A secondary explosion erupted from one of the ZFT positions. Not a grenade—something dimensional. A shockwave of reality-warping energy that expanded outward from the detonation point, catching everyone within twenty meters.

Including Olivia.

I saw her go down. Saw her body catch the edge of the expanding breach, the dimensional energy wrapping around her like fire. She screamed—a sound I'd never heard from her, pure agony—and then she wasn't moving anymore.

But she wasn't dead. I could see her through my glimmer perception, caught between universes, her Cortexiphan abilities providing just enough protection to keep her alive. Her body existed in both realities simultaneously, pulled in opposite directions by forces that wanted to tear her apart.

Peter screamed her name. Started running toward her.

I grabbed his arm. "You can't reach her. The dimensional energy will kill you."

"I don't care—"

"If you die, you can't help her. I can stabilize the breach. I can get her out. But you need to let me go."

Peter's face contorted—rage, fear, the desperate need to do something. But he wasn't stupid. He could see what I was seeing, even without the glimmer perception.

"What are you?" he demanded.

"Something that can fix this." I released his arm. "Get Walter. Tell him to be ready to redirect the containment field through me."

I walked toward the breach.

"CLARK, WHAT ARE YOU DOING?"

Peter's shout followed me, but I didn't turn around. Couldn't afford the distraction.

The dimensional energy hit me like a wall. My skin burned. My vision fractured into both universes simultaneously—our Reiden Lake and theirs, overlapping, the trees and water and sky existing in dual states that my brain struggled to process.

I stepped closer. The system activated every integrated capability I had.

Cross-System Compatibility — dimensional interface initiated.

Cortexiphan resonance — active.

Glimmer perception — maximum output.

Combat adaptation — survival mode engaged.

My hands extended toward the breach. The energy crackled around my fingers, and I felt the moment when my body became something more than flesh—a conduit, a translator, a bridge between universes that was alive instead of technological.

Jones saw me coming. His expression shifted from rapture to fascination.

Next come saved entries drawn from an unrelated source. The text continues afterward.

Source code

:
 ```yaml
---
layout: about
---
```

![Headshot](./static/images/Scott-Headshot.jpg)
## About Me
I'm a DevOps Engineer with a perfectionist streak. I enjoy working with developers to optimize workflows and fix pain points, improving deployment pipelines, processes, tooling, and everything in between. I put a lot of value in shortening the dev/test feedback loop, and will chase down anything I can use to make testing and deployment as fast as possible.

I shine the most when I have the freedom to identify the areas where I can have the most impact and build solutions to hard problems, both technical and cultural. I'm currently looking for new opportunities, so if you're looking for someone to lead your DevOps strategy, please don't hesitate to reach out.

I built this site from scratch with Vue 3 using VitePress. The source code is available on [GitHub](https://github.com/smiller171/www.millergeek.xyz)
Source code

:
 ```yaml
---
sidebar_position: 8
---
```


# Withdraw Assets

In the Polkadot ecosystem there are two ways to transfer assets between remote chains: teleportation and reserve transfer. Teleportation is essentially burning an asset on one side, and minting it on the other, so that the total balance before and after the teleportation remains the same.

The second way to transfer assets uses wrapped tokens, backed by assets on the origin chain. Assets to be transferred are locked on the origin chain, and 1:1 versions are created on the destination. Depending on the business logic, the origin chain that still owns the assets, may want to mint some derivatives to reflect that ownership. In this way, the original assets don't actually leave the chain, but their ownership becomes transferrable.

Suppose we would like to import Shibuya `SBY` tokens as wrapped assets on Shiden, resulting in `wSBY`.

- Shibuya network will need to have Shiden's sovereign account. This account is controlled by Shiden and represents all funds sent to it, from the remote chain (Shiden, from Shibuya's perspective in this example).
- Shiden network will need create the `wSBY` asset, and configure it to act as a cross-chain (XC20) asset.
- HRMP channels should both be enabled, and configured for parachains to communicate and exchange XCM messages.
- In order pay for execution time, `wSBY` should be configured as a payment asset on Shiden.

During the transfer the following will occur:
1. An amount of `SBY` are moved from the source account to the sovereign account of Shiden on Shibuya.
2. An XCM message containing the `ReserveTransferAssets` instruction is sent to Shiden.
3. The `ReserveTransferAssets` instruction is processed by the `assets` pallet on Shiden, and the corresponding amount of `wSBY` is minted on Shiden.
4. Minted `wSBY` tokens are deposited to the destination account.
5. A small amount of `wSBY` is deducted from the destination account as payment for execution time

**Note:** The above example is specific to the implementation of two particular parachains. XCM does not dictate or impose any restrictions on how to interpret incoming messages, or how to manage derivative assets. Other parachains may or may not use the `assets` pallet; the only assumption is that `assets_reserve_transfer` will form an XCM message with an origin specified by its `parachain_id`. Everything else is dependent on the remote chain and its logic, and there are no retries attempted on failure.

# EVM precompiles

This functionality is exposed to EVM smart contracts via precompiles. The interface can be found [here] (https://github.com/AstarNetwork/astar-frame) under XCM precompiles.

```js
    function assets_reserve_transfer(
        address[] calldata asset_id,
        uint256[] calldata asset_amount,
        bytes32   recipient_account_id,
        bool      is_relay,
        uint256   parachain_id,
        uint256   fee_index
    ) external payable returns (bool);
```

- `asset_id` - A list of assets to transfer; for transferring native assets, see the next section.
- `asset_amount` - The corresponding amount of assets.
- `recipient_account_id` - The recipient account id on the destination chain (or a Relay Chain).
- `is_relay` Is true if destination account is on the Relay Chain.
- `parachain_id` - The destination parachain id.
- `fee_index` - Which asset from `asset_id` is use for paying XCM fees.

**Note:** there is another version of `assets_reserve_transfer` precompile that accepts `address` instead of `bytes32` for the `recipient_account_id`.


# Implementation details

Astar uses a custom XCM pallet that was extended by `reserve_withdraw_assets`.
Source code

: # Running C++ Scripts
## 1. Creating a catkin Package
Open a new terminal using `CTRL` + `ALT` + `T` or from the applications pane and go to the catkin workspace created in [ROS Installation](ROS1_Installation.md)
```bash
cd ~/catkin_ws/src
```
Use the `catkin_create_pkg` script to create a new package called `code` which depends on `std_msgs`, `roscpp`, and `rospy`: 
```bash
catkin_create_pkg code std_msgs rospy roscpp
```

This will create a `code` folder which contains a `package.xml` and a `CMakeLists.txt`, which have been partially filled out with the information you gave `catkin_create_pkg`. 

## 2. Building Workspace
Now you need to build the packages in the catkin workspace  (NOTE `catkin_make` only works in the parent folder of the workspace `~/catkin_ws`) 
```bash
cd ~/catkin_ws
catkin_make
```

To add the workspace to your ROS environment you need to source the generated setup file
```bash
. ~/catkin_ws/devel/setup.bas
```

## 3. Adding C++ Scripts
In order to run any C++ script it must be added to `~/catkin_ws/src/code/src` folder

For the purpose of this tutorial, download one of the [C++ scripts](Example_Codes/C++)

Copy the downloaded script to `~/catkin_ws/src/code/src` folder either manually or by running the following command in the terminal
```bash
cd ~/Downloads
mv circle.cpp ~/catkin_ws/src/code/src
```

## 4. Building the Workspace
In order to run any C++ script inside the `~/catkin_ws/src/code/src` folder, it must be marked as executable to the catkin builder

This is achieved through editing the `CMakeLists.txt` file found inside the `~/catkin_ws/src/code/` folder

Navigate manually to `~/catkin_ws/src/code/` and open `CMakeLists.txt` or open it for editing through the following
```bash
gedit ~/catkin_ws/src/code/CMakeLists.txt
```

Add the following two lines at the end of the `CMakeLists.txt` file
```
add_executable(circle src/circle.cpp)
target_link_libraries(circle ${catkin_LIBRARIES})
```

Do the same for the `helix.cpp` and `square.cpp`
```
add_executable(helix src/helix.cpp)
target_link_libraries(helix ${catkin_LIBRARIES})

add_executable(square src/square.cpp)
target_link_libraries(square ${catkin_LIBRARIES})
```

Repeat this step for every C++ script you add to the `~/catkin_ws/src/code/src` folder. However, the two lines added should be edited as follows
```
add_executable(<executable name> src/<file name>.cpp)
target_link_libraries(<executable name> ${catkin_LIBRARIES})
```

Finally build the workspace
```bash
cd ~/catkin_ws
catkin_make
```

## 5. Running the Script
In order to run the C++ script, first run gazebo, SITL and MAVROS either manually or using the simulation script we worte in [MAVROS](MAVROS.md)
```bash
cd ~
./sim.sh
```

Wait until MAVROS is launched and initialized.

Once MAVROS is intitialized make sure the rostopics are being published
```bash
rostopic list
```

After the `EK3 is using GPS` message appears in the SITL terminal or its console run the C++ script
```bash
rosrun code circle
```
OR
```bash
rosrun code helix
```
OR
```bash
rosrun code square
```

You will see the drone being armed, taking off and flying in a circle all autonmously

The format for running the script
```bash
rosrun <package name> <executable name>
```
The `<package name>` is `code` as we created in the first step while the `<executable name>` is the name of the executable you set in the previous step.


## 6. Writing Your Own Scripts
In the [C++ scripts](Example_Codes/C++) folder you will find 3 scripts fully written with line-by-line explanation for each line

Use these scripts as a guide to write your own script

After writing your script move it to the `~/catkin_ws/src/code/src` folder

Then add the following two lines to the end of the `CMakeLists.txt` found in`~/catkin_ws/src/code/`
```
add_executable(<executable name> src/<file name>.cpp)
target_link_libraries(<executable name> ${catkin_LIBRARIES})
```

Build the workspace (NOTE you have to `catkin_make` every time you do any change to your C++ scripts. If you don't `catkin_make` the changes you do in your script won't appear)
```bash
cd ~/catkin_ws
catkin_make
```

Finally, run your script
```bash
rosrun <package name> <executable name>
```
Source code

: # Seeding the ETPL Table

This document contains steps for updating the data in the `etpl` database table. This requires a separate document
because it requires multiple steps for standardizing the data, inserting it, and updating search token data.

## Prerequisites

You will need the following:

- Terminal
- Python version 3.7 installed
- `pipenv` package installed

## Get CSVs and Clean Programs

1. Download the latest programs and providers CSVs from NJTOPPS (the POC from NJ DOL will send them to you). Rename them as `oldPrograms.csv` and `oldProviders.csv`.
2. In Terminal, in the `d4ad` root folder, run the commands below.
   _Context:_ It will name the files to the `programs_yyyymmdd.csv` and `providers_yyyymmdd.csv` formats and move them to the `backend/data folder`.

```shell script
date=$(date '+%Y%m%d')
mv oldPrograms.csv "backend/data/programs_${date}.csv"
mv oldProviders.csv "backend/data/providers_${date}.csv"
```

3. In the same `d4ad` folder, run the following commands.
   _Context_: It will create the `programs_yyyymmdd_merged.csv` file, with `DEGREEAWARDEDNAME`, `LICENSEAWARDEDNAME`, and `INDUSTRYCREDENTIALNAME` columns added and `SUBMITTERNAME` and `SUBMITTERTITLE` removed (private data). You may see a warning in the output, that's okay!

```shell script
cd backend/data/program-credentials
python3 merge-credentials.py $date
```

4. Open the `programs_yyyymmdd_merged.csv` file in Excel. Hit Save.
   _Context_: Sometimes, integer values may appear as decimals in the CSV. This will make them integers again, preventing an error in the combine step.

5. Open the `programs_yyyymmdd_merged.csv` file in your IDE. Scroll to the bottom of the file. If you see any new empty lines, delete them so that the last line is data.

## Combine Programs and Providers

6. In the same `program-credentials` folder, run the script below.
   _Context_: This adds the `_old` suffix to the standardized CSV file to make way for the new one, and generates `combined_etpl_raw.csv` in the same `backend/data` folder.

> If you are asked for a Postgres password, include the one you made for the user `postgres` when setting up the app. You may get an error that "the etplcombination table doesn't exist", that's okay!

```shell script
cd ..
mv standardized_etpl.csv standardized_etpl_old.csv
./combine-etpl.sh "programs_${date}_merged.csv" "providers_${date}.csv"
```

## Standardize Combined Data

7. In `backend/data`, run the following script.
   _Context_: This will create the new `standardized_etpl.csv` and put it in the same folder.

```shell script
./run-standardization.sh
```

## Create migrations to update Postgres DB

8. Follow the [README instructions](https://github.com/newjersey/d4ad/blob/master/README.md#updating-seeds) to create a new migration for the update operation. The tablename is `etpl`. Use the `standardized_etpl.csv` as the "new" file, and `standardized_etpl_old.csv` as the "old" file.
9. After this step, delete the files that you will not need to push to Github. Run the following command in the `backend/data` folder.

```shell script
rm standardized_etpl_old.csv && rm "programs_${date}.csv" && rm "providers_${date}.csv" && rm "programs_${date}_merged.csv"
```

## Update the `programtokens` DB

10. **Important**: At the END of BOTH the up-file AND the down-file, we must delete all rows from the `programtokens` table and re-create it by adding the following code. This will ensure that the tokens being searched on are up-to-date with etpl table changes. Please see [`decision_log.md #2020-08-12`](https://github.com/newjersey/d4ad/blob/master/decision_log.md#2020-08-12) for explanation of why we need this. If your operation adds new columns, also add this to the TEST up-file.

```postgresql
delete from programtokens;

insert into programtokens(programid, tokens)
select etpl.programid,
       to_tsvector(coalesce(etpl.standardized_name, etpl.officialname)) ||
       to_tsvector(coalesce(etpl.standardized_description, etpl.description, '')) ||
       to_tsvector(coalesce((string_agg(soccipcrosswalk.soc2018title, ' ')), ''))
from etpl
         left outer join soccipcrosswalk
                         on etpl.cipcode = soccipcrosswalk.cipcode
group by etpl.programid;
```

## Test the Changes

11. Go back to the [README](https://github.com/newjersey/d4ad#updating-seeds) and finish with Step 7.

"Remarkable," he said. "I knew you were special, Mr. Clark, but this—this is beyond my projections."

"Shut down the device."

"I think not." He adjusted a control. The breach pulsed, expansion accelerating. "You've already proven my hypothesis. Humans CAN interface with dimensional energy directly. The applications are—"

I didn't let him finish. The system channeled everything I had into the breach's edge, my body translating the chaotic energy into something approaching stability. The expansion slowed. The crackling energy smoothed into patterns I could almost read.

And through the pain—through the sensation of being torn apart at the cellular level—I reached for Olivia.